Dans cet art mineur qu’est la chanson, cet art cinétique qui ne semble répondre qu’aux mouvements de l’instant, ce n’est pas la valeur qui compte, en effet, mais l’impact. Mais à l’époque de Gainsbourg : ces Trente Glorieuses où l’on rigolait : on ne calcule pas encore l’impact en fonction d’une cible marketing. Comme disait Picasso, en ce temps-là, on ne cherche pas : on trouve. Ou pas.
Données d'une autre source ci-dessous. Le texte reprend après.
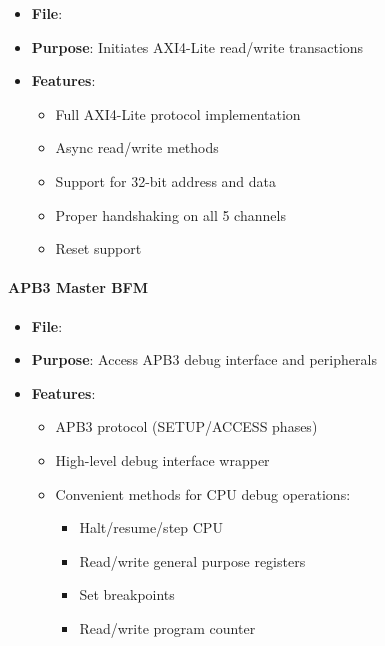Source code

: \begin{record}

\begin{itemize}
\tightlist
\item
  \textbf{File}: 
\item
  \textbf{Purpose}: Initiates AXI4-Lite read/\allowbreak{}write
  transactions
\item
  \textbf{Features}:

  \begin{itemize}
  \tightlist
  \item
    Full AXI4-Lite protocol implementation
  \item
    Async read/\allowbreak{}write methods
  \item
    Support for 32-bit address and data
  \item
    Proper handshaking on all 5 channels
  \item
    Reset support
  \end{itemize}
\end{itemize}

\end{record}

\paragraph{APB3 Master BFM}\label{cr:app:archive-cocotb-setup-summary:apb3-master-bfm}

\begin{record}

\begin{itemize}
\tightlist
\item
  \textbf{File}: 
\item
  \textbf{Purpose}: Access APB3 debug interface and peripherals
\item
  \textbf{Features}:

  \begin{itemize}
  \tightlist
  \item
    APB3 protocol (SETUP/\allowbreak{}ACCESS phases)
  \item
    High-level debug interface wrapper
  \item
    Convenient methods for CPU debug operations:

    \begin{itemize}
    \tightlist
    \item
      Halt/\allowbreak{}resume/\allowbreak{}step CPU
    \item
      Read/\allowbreak{}write general purpose registers
    \item
      Set breakpoints
    \item
      Read/\allowbreak{}write program counter
    \end{itemize}
  \end{itemize}
\end{itemize}

\end{record}

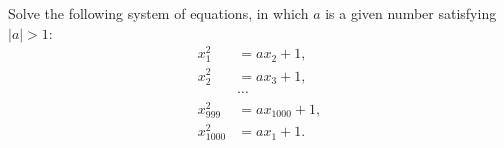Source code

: Solve the following system of equations, in which $a$ is a given number satisfying $|a| > 1$:
\[ \begin{aligned} x_1^2 &= a x_2 + 1, \\ x_2^2 &= a x_3 + 1, \\ &\cdots \\ x_{999}^2 &= a x_{1000} + 1, \\ x_{1000}^2 &= a x_1 + 1. \end{aligned} \]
En son nom propre, Gainsbourg n’a pas eu de succès avant la déflagration de La Marseillaise en reggae (1978), cet hymne prématuré, futuriste, pour la France black-blanc-beur de 1998 ou pour cette République scandée plutôt qu’on attend encore, assis sur le même banc de touche que François Bayrou, misère, pff...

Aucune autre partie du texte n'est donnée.